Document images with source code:
++++++++++

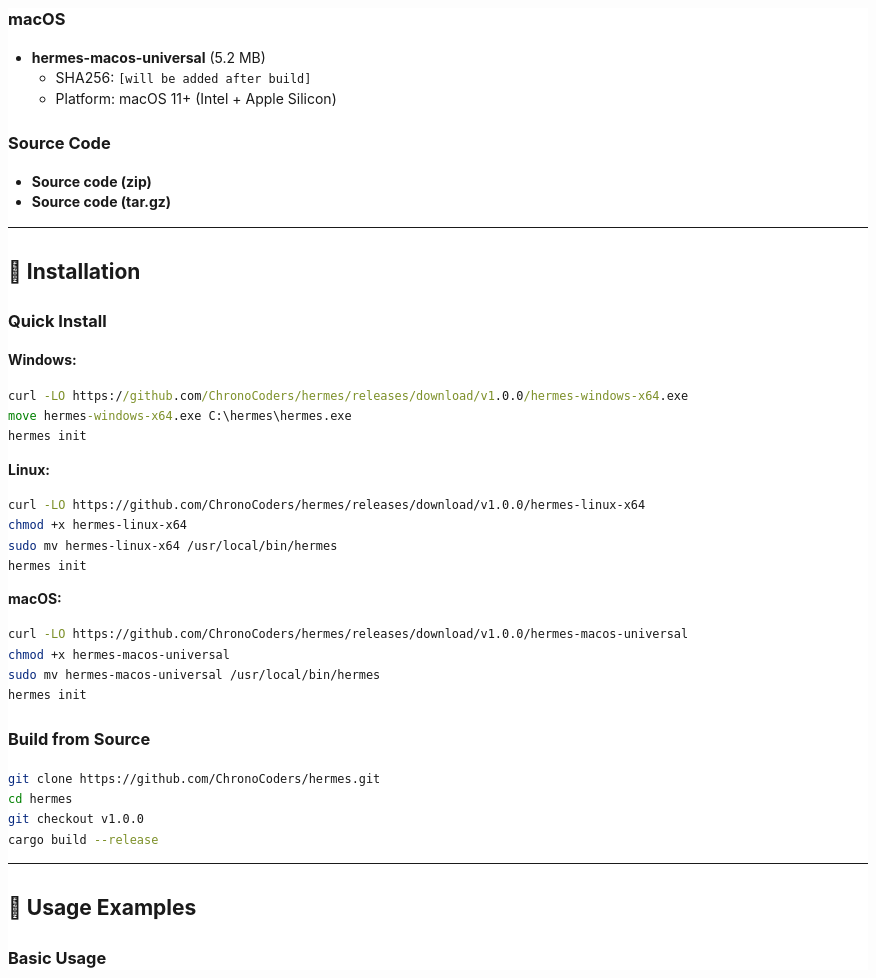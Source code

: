 ### macOS
- **hermes-macos-universal** (5.2 MB)
  - SHA256: `[will be added after build]`
  - Platform: macOS 11+ (Intel + Apple Silicon)

### Source Code
- **Source code (zip)**
- **Source code (tar.gz)**

---

## 🚀 Installation

### Quick Install

**Windows:**
```cmd
curl -LO https://github.com/ChronoCoders/hermes/releases/download/v1.0.0/hermes-windows-x64.exe
move hermes-windows-x64.exe C:\hermes\hermes.exe
hermes init
```

**Linux:**
```bash
curl -LO https://github.com/ChronoCoders/hermes/releases/download/v1.0.0/hermes-linux-x64
chmod +x hermes-linux-x64
sudo mv hermes-linux-x64 /usr/local/bin/hermes
hermes init
```

**macOS:**
```bash
curl -LO https://github.com/ChronoCoders/hermes/releases/download/v1.0.0/hermes-macos-universal
chmod +x hermes-macos-universal
sudo mv hermes-macos-universal /usr/local/bin/hermes
hermes init
```

### Build from Source

```bash
git clone https://github.com/ChronoCoders/hermes.git
cd hermes
git checkout v1.0.0
cargo build --release
```

---

## 📖 Usage Examples

### Basic Usage
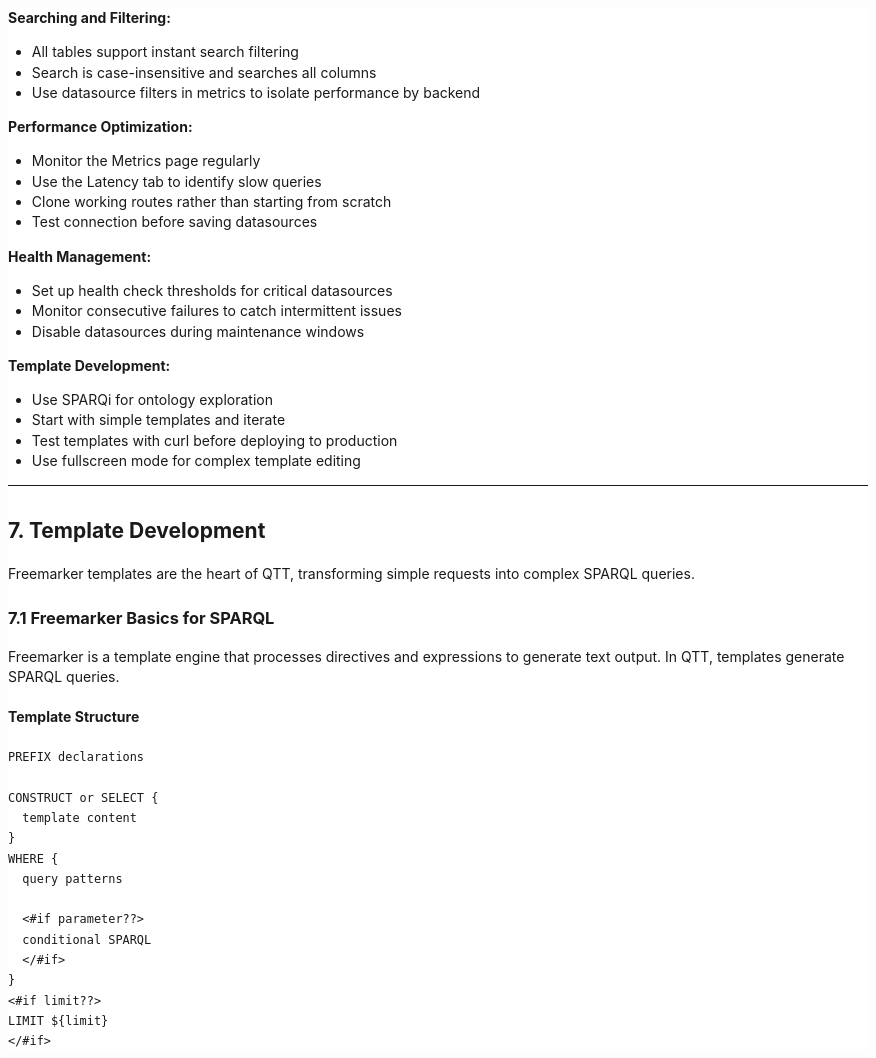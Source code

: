 **Searching and Filtering:**
- All tables support instant search filtering
- Search is case-insensitive and searches all columns
- Use datasource filters in metrics to isolate performance by backend

**Performance Optimization:**
- Monitor the Metrics page regularly
- Use the Latency tab to identify slow queries
- Clone working routes rather than starting from scratch
- Test connection before saving datasources

**Health Management:**
- Set up health check thresholds for critical datasources
- Monitor consecutive failures to catch intermittent issues
- Disable datasources during maintenance windows

**Template Development:**
- Use SPARQi for ontology exploration
- Start with simple templates and iterate
- Test templates with curl before deploying to production
- Use fullscreen mode for complex template editing

---

## 7. Template Development

Freemarker templates are the heart of QTT, transforming simple requests into complex SPARQL queries.

### 7.1 Freemarker Basics for SPARQL

Freemarker is a template engine that processes directives and expressions to generate text output. In QTT, templates generate SPARQL queries.

#### Template Structure

```freemarker
PREFIX declarations

CONSTRUCT or SELECT {
  template content
}
WHERE {
  query patterns
  
  <#if parameter??>
  conditional SPARQL
  </#if>
}
<#if limit??>
LIMIT ${limit}
</#if>
```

++++++++++

■ **Task to complete**: Match on "github" and copy out every line of the entries that contains it.

■ **Reply to the exercise**:
curl -LO https://github.com/ChronoCoders/hermes/releases/download/v1.0.0/hermes-windows-x64.exe
curl -LO https://github.com/ChronoCoders/hermes/releases/download/v1.0.0/hermes-linux-x64
curl -LO https://github.com/ChronoCoders/hermes/releases/download/v1.0.0/hermes-macos-universal
git clone https://github.com/ChronoCoders/hermes.git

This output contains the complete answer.